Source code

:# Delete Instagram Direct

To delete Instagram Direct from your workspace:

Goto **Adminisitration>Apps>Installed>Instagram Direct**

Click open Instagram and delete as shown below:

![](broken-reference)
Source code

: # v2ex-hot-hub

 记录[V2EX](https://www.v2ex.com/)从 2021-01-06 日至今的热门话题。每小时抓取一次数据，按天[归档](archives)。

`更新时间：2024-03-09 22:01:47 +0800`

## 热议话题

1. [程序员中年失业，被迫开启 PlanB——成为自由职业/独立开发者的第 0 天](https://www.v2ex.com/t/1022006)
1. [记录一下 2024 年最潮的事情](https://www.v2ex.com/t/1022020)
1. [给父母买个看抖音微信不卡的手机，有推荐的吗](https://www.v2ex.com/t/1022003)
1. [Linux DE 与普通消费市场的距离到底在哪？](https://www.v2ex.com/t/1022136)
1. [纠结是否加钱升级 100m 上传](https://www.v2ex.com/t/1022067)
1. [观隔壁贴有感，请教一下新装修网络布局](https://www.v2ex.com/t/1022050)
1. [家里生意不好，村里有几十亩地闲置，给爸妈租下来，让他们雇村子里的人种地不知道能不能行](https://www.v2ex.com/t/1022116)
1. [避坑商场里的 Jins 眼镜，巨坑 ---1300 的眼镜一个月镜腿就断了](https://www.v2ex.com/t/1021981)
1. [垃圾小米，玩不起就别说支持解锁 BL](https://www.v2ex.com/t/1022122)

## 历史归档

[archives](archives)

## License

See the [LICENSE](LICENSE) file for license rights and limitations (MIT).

○ ○ ○ ○ ○

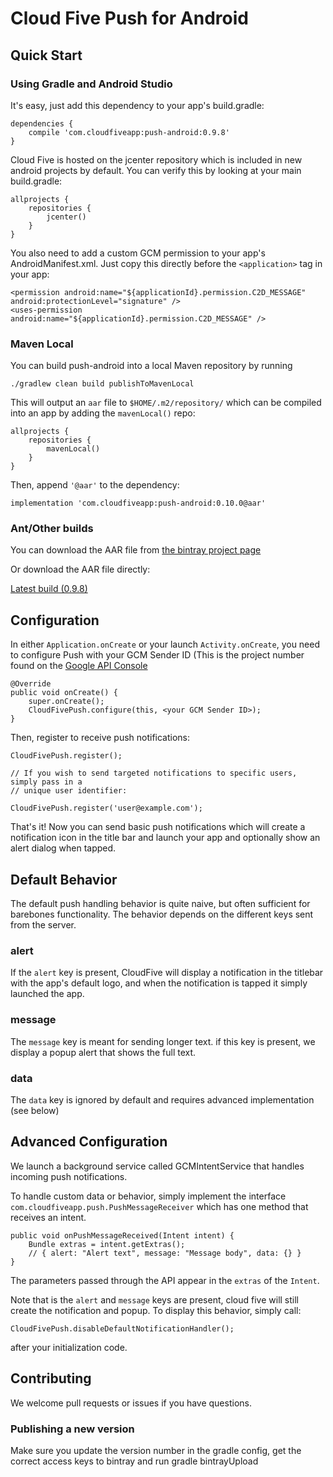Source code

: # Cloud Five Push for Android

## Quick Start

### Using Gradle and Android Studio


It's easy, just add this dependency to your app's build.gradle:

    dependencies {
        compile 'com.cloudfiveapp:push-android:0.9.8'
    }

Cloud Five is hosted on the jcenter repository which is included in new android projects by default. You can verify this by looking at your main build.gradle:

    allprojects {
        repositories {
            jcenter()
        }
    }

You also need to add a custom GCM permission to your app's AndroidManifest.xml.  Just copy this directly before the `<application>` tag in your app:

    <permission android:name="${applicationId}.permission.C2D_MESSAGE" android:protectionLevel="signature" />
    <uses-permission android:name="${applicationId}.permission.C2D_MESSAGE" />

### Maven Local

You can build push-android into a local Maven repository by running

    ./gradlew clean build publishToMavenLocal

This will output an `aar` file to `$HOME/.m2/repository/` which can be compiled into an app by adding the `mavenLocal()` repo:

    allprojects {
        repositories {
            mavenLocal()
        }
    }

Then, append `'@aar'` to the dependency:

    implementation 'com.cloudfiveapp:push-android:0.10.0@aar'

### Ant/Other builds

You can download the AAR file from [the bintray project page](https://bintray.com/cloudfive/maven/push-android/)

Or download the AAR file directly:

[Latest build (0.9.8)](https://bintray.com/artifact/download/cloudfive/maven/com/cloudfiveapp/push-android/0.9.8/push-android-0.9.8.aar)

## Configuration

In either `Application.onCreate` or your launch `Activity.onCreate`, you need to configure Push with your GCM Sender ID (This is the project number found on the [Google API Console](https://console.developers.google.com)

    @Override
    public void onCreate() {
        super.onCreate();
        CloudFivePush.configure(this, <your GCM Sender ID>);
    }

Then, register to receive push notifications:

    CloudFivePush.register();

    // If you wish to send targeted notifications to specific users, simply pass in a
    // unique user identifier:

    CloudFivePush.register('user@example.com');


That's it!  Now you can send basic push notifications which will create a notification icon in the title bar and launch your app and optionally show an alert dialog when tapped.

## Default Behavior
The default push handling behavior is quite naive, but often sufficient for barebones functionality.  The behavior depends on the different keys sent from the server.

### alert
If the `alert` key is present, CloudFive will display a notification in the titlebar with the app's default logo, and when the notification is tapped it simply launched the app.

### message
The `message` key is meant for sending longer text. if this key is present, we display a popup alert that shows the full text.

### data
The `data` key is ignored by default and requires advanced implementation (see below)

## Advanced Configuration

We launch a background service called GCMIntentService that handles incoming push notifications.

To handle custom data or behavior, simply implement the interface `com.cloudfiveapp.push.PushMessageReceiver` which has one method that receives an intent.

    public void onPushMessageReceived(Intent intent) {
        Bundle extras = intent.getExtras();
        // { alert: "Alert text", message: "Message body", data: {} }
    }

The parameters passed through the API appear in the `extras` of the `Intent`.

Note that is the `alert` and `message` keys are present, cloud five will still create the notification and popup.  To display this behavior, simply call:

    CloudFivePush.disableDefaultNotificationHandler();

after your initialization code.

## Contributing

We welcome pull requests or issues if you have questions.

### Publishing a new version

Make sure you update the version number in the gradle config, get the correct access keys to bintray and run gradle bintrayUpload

○ ○ ○ ○ ○

## INSTRUCTIONS FOR THE TASK
For each line above that contains "CloudFivePush", add one to a count, then state only the final number.

## FINISHED EXERCISE
4